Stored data
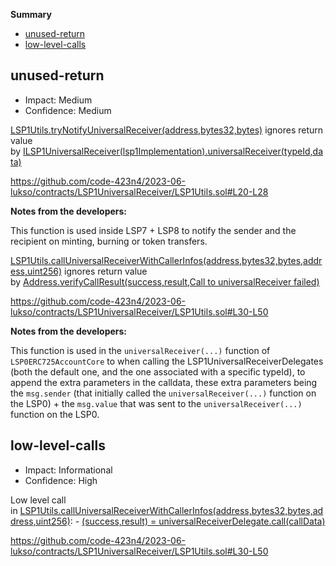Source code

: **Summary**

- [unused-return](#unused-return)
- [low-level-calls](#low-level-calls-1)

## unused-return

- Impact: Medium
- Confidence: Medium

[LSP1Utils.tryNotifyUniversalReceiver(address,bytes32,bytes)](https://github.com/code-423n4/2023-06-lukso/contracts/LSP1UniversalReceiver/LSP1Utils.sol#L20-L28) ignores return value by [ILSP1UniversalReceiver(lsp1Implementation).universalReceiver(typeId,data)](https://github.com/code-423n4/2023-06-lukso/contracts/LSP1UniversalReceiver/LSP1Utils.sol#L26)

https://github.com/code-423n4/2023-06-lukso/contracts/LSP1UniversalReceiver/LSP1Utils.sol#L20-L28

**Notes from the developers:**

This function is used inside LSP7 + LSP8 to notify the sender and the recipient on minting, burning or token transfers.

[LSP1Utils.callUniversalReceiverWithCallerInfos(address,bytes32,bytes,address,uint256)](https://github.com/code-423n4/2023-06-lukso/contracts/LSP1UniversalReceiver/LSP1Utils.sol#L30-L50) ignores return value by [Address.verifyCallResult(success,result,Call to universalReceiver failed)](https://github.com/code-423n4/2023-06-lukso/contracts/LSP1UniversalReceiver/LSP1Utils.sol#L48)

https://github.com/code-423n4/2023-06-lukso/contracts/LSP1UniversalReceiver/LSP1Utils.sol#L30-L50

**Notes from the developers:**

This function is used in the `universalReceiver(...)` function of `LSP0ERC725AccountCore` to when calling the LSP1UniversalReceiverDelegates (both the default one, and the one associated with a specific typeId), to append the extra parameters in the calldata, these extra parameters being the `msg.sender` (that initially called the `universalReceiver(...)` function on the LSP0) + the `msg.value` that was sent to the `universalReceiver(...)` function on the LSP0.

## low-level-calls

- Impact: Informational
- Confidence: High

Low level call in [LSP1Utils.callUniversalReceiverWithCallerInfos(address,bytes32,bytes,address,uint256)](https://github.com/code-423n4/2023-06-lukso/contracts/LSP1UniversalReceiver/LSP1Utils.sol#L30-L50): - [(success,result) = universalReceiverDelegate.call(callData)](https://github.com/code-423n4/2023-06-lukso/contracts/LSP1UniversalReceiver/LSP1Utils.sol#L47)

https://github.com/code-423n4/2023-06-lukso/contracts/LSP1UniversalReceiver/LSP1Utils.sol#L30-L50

---

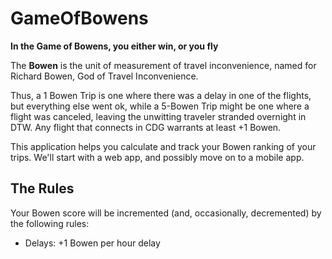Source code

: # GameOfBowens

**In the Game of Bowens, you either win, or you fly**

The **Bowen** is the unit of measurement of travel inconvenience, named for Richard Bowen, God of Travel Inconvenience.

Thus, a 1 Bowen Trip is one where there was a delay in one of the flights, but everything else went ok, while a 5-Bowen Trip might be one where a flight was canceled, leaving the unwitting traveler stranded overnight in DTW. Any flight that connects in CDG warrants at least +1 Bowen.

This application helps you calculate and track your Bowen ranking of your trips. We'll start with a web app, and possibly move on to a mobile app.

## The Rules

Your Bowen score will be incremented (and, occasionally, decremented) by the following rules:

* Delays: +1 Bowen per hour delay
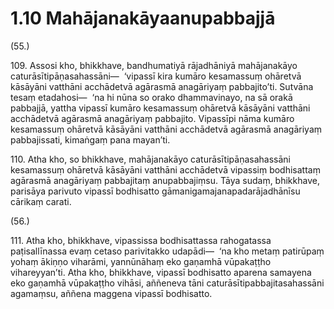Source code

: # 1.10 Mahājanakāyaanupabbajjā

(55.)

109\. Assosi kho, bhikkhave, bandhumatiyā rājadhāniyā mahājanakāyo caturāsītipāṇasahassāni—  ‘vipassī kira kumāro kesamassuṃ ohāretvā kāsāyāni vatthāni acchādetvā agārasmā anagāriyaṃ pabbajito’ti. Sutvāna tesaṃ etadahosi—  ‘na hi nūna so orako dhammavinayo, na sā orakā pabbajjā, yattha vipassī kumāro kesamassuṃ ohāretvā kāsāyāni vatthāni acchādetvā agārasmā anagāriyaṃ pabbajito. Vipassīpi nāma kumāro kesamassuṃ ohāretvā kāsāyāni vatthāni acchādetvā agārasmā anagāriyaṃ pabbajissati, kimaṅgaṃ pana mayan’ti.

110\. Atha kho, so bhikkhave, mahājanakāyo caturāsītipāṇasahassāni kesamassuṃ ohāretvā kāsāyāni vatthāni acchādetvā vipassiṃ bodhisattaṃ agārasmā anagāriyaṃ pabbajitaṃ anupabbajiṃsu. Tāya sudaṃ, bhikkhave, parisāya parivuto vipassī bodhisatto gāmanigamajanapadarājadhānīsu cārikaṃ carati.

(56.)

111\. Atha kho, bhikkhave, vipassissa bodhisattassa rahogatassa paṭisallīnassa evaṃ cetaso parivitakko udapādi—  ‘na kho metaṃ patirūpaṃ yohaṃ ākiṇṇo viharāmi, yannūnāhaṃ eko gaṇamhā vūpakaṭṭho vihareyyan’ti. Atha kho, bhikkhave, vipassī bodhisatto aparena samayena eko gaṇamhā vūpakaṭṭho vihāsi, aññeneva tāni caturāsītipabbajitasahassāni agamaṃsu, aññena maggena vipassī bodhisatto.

WHAT YOU WILL DO: In the entries above, which lines hold the word "Confidence"? Copy them out.

ANSWER BOX:
- Confidence: Medium
- Confidence: High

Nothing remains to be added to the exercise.